The blog has been quiet.
I’ve written few words.
Instead, I’ve used a brush (and other odd tools).
Flora Bowley and Whitney Freya have been my inspiration. “Just go to the canvas and paint whatever comes up.”
But what if nothing is coming up? This is the problem I had with writing. Now it was happening with painting.
I went to the canvas anyway and started with a colour I liked, just putting the brush to paint to canvas.
Sometimes I inspired myself — colours and brushstrokes coalesced and magic happened. The only way I could replicate this was by not thinking. Just feeling.
What did colour did I feel like using next?

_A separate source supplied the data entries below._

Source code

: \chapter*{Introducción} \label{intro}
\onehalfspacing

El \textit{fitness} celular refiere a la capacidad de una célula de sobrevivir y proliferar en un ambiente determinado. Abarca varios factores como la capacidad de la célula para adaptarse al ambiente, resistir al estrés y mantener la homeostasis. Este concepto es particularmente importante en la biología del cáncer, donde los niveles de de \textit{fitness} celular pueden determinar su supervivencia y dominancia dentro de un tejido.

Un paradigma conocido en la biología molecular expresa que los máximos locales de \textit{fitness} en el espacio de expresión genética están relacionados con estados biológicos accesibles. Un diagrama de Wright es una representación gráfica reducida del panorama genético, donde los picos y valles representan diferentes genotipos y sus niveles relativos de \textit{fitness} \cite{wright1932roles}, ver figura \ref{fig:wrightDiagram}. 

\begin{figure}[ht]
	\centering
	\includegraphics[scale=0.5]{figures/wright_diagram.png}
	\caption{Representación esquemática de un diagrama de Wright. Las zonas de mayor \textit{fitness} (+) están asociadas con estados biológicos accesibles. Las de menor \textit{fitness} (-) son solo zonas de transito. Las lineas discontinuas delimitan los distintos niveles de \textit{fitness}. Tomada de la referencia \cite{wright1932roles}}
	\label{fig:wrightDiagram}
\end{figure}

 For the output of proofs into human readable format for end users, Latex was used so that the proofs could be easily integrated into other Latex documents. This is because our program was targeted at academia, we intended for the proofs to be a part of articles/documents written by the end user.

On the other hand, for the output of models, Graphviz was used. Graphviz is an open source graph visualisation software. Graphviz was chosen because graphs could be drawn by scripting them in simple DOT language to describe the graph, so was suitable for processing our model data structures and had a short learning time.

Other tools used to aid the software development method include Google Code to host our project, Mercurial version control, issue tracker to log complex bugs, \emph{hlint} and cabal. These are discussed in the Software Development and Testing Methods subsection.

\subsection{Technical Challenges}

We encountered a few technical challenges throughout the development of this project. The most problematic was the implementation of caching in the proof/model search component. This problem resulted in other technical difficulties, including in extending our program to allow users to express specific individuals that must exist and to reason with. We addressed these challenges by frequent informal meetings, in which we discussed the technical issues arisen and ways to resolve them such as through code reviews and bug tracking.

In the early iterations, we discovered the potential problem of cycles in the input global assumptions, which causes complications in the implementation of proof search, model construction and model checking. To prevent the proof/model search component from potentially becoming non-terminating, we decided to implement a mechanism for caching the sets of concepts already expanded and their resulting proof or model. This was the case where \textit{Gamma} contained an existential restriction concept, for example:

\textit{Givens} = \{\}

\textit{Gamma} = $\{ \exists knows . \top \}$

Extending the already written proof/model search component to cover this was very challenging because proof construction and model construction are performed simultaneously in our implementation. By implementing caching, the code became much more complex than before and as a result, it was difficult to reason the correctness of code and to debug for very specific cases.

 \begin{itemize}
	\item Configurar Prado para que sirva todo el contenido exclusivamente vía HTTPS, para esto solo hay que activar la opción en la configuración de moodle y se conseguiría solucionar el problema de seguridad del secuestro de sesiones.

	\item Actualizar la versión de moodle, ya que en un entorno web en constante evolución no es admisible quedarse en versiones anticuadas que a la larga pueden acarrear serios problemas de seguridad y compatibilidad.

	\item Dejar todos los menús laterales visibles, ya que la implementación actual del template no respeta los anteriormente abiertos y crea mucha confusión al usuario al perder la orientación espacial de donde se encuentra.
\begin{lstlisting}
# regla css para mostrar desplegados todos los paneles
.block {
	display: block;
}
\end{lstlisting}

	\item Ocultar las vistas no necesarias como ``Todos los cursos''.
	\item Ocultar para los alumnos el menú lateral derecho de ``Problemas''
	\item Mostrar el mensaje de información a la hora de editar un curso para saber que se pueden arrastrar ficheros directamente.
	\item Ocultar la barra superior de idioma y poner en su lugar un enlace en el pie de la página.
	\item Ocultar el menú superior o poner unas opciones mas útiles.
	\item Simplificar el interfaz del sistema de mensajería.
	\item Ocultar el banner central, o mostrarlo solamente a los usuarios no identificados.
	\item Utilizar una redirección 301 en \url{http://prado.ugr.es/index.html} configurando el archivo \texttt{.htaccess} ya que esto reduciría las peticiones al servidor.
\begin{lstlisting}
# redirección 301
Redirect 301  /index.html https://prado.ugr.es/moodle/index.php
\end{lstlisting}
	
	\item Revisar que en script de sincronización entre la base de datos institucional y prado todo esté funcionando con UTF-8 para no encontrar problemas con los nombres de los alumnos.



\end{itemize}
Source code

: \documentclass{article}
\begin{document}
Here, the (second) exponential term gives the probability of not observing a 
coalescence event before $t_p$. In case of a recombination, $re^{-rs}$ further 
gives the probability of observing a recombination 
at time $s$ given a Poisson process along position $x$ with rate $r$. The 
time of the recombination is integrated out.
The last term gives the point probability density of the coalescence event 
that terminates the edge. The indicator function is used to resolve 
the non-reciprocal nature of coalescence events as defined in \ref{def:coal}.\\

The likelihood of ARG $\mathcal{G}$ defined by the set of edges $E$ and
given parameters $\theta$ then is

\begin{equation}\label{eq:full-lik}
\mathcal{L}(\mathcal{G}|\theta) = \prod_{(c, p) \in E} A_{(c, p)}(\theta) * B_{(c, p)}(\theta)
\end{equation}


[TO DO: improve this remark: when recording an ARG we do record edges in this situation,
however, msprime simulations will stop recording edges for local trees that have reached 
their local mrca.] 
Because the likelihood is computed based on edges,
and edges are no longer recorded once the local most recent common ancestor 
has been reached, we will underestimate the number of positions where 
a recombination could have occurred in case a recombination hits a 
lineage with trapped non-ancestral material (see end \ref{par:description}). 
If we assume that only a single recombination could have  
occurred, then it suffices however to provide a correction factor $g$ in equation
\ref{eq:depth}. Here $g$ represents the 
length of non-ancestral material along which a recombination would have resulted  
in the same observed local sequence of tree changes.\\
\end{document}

What shape did I feel like making?
What tool felt right to use?
Did I feel I need to wait and let things settle and dry, or continue on?
After doing this for a few months, I wanted to expand a bit and do something different on the canvas. I wanted to poke or explore other corners of my mind. Maybe even develop some technique. (Gasp!)
I ordered a couple of Flora’s books and roamed Pinterest for inspiration. I even did a couple of free Bold School videos.
Then, when I tried to achieve something on canvas I saw elsewhere, of course it never turned out the way I wanted it to.
My expectations were dashed, my inspiration shrivelled.
Nothing was coming up inside me and I couldn’t achieve what was outside of me.
Prior to following the The Bold School videos, I’d never painted a face. After following the videos, I was amazed the faces looked human.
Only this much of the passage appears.